Shaffer adapted the play for a 1977 film starring Richard Burton, Peter Firth, Eileen Atkins, Colin Blakely, Joan Plowright, and Jenny Agutter, directed by Sidney Lumet. Unlike stage productions, where the horses are portrayed by human actors, often muscular men wearing tribal-style masks, Lumet did not believe this could adequately be done in a film version, concluding a degree of realism was required, "because the reality he [Alan] was being watched he was going to create the dilemma within him."
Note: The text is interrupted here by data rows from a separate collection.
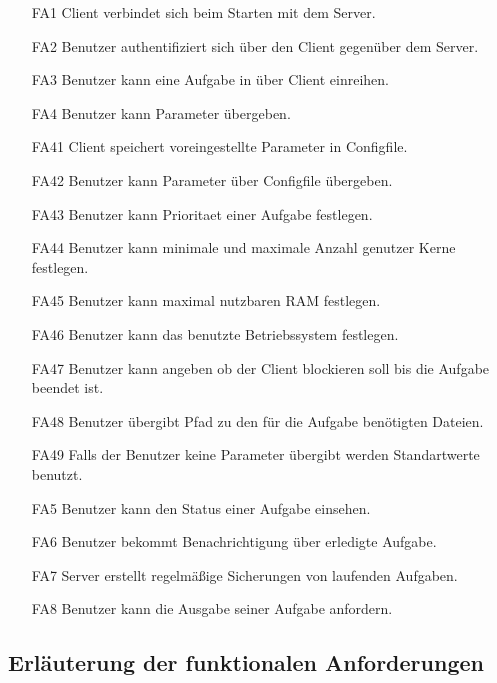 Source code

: \documentclass[a4paper,12pt]{article}
\begin{document}

\begin{itemize}[nosep]
\leftskip=0.5cm

\item[FA1]	\gls{Client} verbindet sich beim Starten mit dem Server.
\item[FA2] Benutzer authentifiziert sich über den \gls{Client} gegenüber dem Server.
\item[FA3] Benutzer kann eine Aufgabe in über \gls{Client} einreihen.
\item[FA4] Benutzer kann Parameter übergeben.
\item[FA41]	\gls{Client} speichert voreingestellte Parameter in \gls{Configfile}.
\item[FA42]	Benutzer kann Parameter über \gls{Configfile} übergeben.
\item[FA43] Benutzer kann \gls{Prioritaet} einer Aufgabe festlegen.
\item[FA44] Benutzer kann minimale und maximale Anzahl genutzer Kerne festlegen. %
 \item[FA45] Benutzer kann maximal nutzbaren RAM festlegen. %
\item[FA46] Benutzer kann das benutzte Betriebssystem festlegen.
\item[FA47] Benutzer kann angeben ob der \gls{Client} blockieren soll bis die Aufgabe beendet ist. %
\item[FA48] Benutzer übergibt Pfad zu den für die Aufgabe benötigten Dateien. %
\item[FA49] Falls der Benutzer keine Parameter übergibt werden Standartwerte benutzt.
\item[FA5] Benutzer kann den Status einer Aufgabe einsehen.
\item[FA6] Benutzer bekommt Benachrichtigung über erledigte Aufgabe.
\item[FA7] Server erstellt regelmäßige Sicherungen von laufenden Aufgaben.
\item[FA8] Benutzer kann die Ausgabe seiner Aufgabe anfordern.
\end{itemize}

\subsection{Erläuterung der funktionalen Anforderungen}
\end{document}
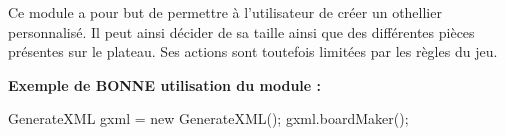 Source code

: Ce module a pour but de permettre à l'utilisateur de créer un othellier personnalisé. Il peut ainsi décider de sa taille ainsi que des différentes pièces présentes sur le plateau. Ses actions sont toutefois limitées par les règles du jeu.

{\bfseries Exemple de B\-O\-N\-N\-E utilisation du module \-: } \begin{DoxyVerb}  GenerateXML gxml = new GenerateXML();
  gxml.boardMaker();\end{DoxyVerb}
  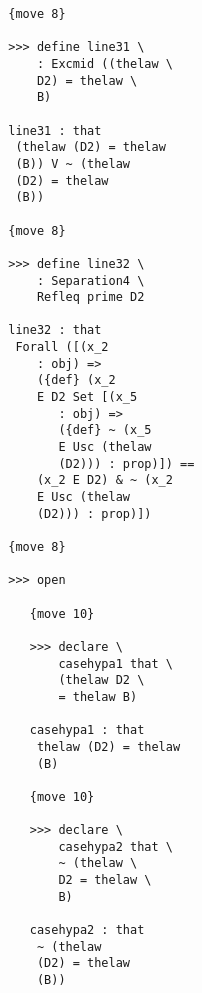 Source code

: \documentclass[12pt]{article}
\begin{document}
\begin{verbatim}
                           {move 8}

                           >>> define line31 \
                               : Excmid ((thelaw \
                               D2) = thelaw \
                               B)

                           line31 : that 
                            (thelaw (D2) = thelaw 
                            (B)) V ~ (thelaw 
                            (D2) = thelaw 
                            (B))

                           {move 8}

                           >>> define line32 \
                               : Separation4 \
                               Refleq prime D2

                           line32 : that 
                            Forall ([(x_2 
                               : obj) => 
                               ({def} (x_2 
                               E D2 Set [(x_5 
                                  : obj) => 
                                  ({def} ~ (x_5 
                                  E Usc (thelaw 
                                  (D2))) : prop)]) == 
                               (x_2 E D2) & ~ (x_2 
                               E Usc (thelaw 
                               (D2))) : prop)])

                           {move 8}

                           >>> open

                              {move 10}

                              >>> declare \
                                  casehypa1 that \
                                  (thelaw D2 \
                                  = thelaw B)

                              casehypa1 : that 
                               thelaw (D2) = thelaw 
                               (B)

                              {move 10}

                              >>> declare \
                                  casehypa2 that \
                                  ~ (thelaw \
                                  D2 = thelaw \
                                  B)

                              casehypa2 : that 
                               ~ (thelaw 
                               (D2) = thelaw 
                               (B))


\end{verbatim}
\end{document}
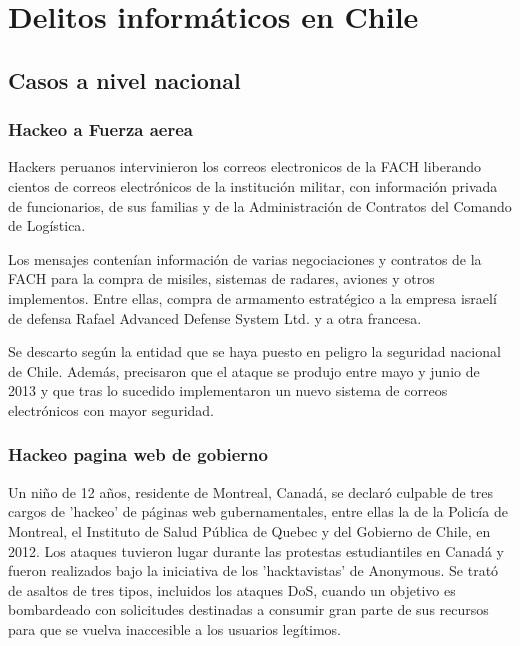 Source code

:\chapter{Delitos informáticos en Chile}
\section{Casos a nivel nacional}

\subsection{Hackeo a Fuerza aerea}
Hackers peruanos intervinieron los correos electronicos de la FACH liberando cientos de correos electrónicos de la institución militar, con información privada de funcionarios, de sus familias y de la Administración de Contratos del Comando de Logística.

Los mensajes contenían información de varias negociaciones y contratos de la FACH para la compra de misiles, sistemas de radares, aviones y otros implementos. Entre ellas, compra de armamento estratégico a la empresa israelí de defensa Rafael Advanced Defense System Ltd. y a otra francesa.

Se descarto según la entidad que se haya puesto en peligro la seguridad nacional de Chile. Además, precisaron que el ataque se produjo entre mayo y junio de 2013 y que tras lo sucedido implementaron un nuevo sistema de correos electrónicos con mayor seguridad.\cite{aerea}

\subsection{Hackeo pagina web de gobierno}
Un niño de 12 años, residente de Montreal, Canadá, se declaró culpable de tres cargos de 'hackeo' de páginas web gubernamentales, entre ellas la de la Policía de Montreal, el Instituto de Salud Pública de Quebec y del Gobierno de Chile, en 2012.
Los ataques tuvieron lugar durante las protestas estudiantiles en Canadá y fueron realizados bajo la iniciativa de los 'hacktavistas' de Anonymous. Se trató de asaltos de tres tipos, incluidos los ataques DoS, cuando un objetivo es bombardeado con solicitudes destinadas a consumir gran parte de sus recursos para que se vuelva inaccesible a los usuarios legítimos.\cite{nino}

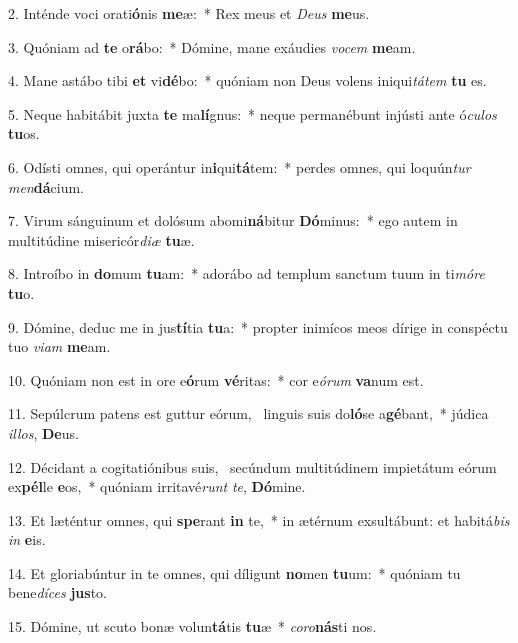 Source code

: 2. Inténde voci orati\textbf{ó}nis \textbf{me}æ:~*  Rex meus et \textit{De}\textit{us} \textbf{me}us.\

3. Quóniam ad \textbf{te} o\textbf{rá}bo:~*  Dómine, mane exáudies \textit{vo}\textit{cem} \textbf{me}am.\

4. Mane astábo tibi \textbf{et} vi\textbf{dé}bo:~*  quóniam non Deus volens iniqui\textit{tá}\textit{tem} \textbf{tu} es.\

5. Neque habitábit juxta \textbf{te} ma\textbf{lí}gnus:~*  neque permanébunt injústi ante ó\textit{cu}\textit{los} \textbf{tu}os.\

6. Odísti omnes, qui operántur in\textbf{i}qui\textbf{tá}tem:~*  perdes omnes, qui loquún\textit{tur} \textit{men}\textbf{dá}cium.\

7. Virum sánguinum et dolósum abomi\textbf{ná}bitur \textbf{Dó}minus:~*  ego autem in multitúdine misericór\textit{di}\textit{æ} \textbf{tu}æ.\

8. Introíbo in \textbf{do}mum \textbf{tu}am:~*  adorábo ad templum sanctum tuum in ti\textit{mó}\textit{re} \textbf{tu}o.\

9. Dómine, deduc me in jus\textbf{tí}tia \textbf{tu}a:~*  propter inimícos meos dírige in conspéctu tuo \textit{vi}\textit{am} \textbf{me}am.\

10. Quóniam non est in ore e\textbf{ó}rum \textbf{vé}ritas:~*  cor e\textit{ó}\textit{rum} \textbf{va}num est.\

11. Sepúlcrum patens est guttur eórum, \dag\  linguis suis do\textbf{ló}se a\textbf{gé}bant,~*  júdica \textit{il}\textit{los}, \textbf{De}us.\

12. Décidant a cogitatiónibus suis, \dag\  secúndum multitúdinem impietátum eórum ex\textbf{pél}le \textbf{e}os,~*  quóniam irritavé\textit{runt} \textit{te}, \textbf{Dó}mine.\

13. Et læténtur omnes, qui \textbf{spe}rant \textbf{in} te,~*  in ætérnum exsultábunt: et habitá\textit{bis} \textit{in} \textbf{e}is.\

14. Et gloriabúntur in te omnes, qui díligunt \textbf{no}men \textbf{tu}um:~*  quóniam tu bene\textit{dí}\textit{ces} \textbf{jus}to.\

15. Dómine, ut scuto bonæ volun\textbf{tá}tis \textbf{tu}æ~*  \textit{co}\textit{ro}\textbf{nás}ti nos.\

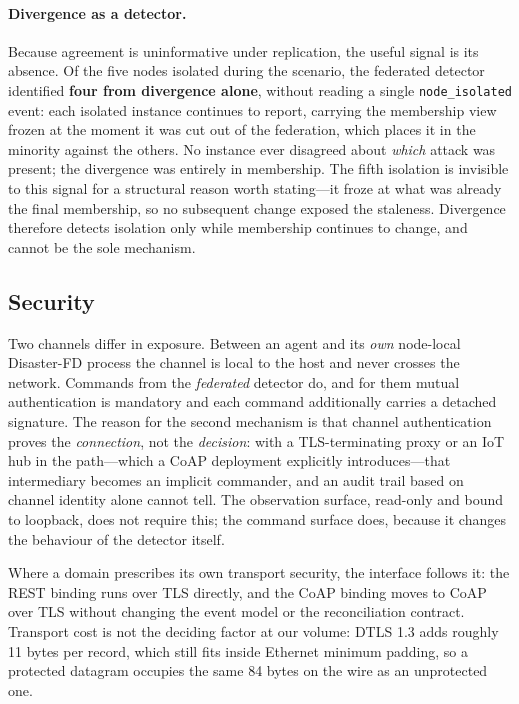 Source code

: \paragraph{Divergence as a detector.} Because agreement is uninformative under replication,
the useful signal is its absence. Of the five nodes isolated during the scenario, the
federated detector identified \textbf{four from divergence alone}, without reading a single
\texttt{node\_isolated} event: each isolated instance continues to report, carrying the
membership view frozen at the moment it was cut out of the federation, which places it in
the minority against the others. No instance ever disagreed about \emph{which} attack was
present; the divergence was entirely in membership. The fifth isolation is invisible to this
signal for a structural reason worth stating---it froze at what was already the final
membership, so no subsequent change exposed the staleness. Divergence therefore detects
isolation only while membership continues to change, and cannot be the sole mechanism.

\subsection{Security}
\label{sec:api-security}

Two channels differ in exposure. Between an agent and its \emph{own} node-local Disaster-FD
process the channel is local to the host and never crosses the network. Commands from the
\emph{federated} detector do, and for them mutual authentication is mandatory and each
command additionally carries a detached signature. The reason for the second mechanism is
that channel authentication proves the \emph{connection}, not the \emph{decision}: with a
TLS-terminating proxy or an IoT hub in the path---which a CoAP deployment explicitly
introduces---that intermediary becomes an implicit commander, and an audit trail based on
channel identity alone cannot tell. The observation surface, read-only and bound to
loopback, does not require this; the command surface does, because it changes the behaviour
of the detector itself.

Where a domain prescribes its own transport security, the interface follows it: the REST
binding runs over TLS directly, and the CoAP binding moves to CoAP over TLS without changing
the event model or the reconciliation contract. Transport cost is not the deciding factor
at our volume: DTLS 1.3 adds roughly 11 bytes per record, which still fits inside Ethernet
minimum padding, so a protected datagram occupies the same 84 bytes on the wire as an
unprotected one.

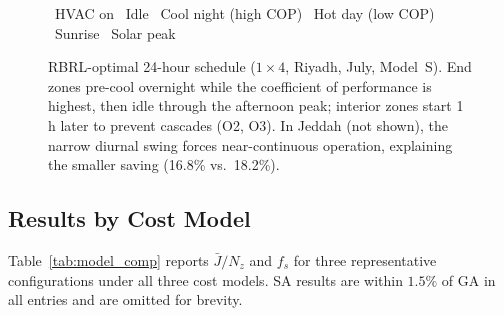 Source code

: \documentclass[3p,number]{elsarticle}
\let\oldsubsection\subsection
\renewcommand{\subsection}{\FloatBarrier\oldsubsection}
\newcommand{\Jbar}{\bar{J}}
\begin{document}
\begin{figure}[!t]
\vspace{3pt}
\begin{center}
\small
{}~HVAC on\enspace
{}~Idle\enspace
{}~Cool night (high COP)\enspace
{}~Hot day (low COP)\enspace
{}~Sunrise\enspace
{}~Solar peak
\end{center}
\caption{RBRL-optimal 24-hour schedule ($1\!\times\!4$, Riyadh, July,
Model~S). End zones pre-cool overnight while the coefficient of performance is highest, then idle through the afternoon peak;
interior zones start 1\,h later to prevent cascades (O2, O3).
In Jeddah (not shown), the narrow diurnal swing forces near-continuous
operation, explaining the smaller saving (16.8\% vs.\ 18.2\%).}
\label{fig:gantt}
\end{figure}
 
 
\subsection{Results by Cost Model}
\label{subsec:res_all}
 
Table~\ref{tab:model_comp} reports $\Jbar/N_z$ and $f_s$ for three representative configurations under all three cost models.
SA results are within $1.5\%$ of GA in all entries and are omitted for brevity.
 
\end{document}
Comparing the film to the play, English Professor James M. Welsh felt using real horses in the film was understandable, but argued the outdoor scenes infringed on the "abstract theatrical design" that gave the play its creativity. Welsh also felt the explicit blinding was "potentially repulsive," and "much of the spirit of the play is lost as a consequence."

Revivals 

The first Midwest U.S. production of Equus opened March 1978 in Lansing, Michigan, at Boarshead Theatre. Directed by John Peakes, it featured Richard Thomsen as Dysart, David Kropp as Alan, Carmen Decker as Dora, and Lisa Hodge as Jill. Local controversy over the nude scene was largely mitigated by casting a married couple as Jill and Alan. This production went on to win Boarshead Theatre's annual awards for Best Production and Best Supporting Actor (Kropp).

The Lovegrove Alley Theatre of Baltimore staged a production of Equus in 1979. The production starred a pre-Broadway Charles S. Dutton in the role of Dysart. Director Brad Mays did double duty in the role of Alan Strang. A young actress named Lauren Raher played Jill Mason, and her real-life mother Rhona Raher portrayed Dora, Alan's mother.

West End producers David Pugh and Dafydd Rogers revived Equus in 2007, starring Richard Griffiths, Daniel Radcliffe, and Joanna Christie in the leading roles. The production was directed by Thea Sharrock, and opened in February 2007 at the Gielgud Theatre. The production attracted press attention since both Radcliffe and Griffiths starred in the Harry Potter film series (as Harry Potter and Vernon Dursley, respectively). In particular, the casting of seventeen-year-old Radcliffe triggered some controversy since the role of Alan Strang required him to appear nude onstage. Radcliffe insisted that the nude scene was not "gratuitous", and that he should portray the character and the scene as called for by the script. The 2007 West End revival was subsequently transferred to Broadway, running at the Broadhurst Theatre through 8 February 2009. Radcliffe and Griffiths reprised their roles, and Thea Sharrock returned as director. The cast also included Kate Mulgrew, Anna Camp, Carolyn McCormick, Lorenzo Pisoni, T. Ryder Smith, Graeme Malcolm, and Sandra Shipley, with Collin Baja, Tyrone Jackson, Spencer Liff, Adesola Osakalumi, and Marc Spaulding. Radcliffe eventually received a nomination for the Drama Desk Award for Outstanding Actor in a Play.

The first illustrated edition of the play text was produced as a large-format artist's book by the Old Stile Press, with images and an afterword by the British artist Clive Hicks-Jenkins, in 2009.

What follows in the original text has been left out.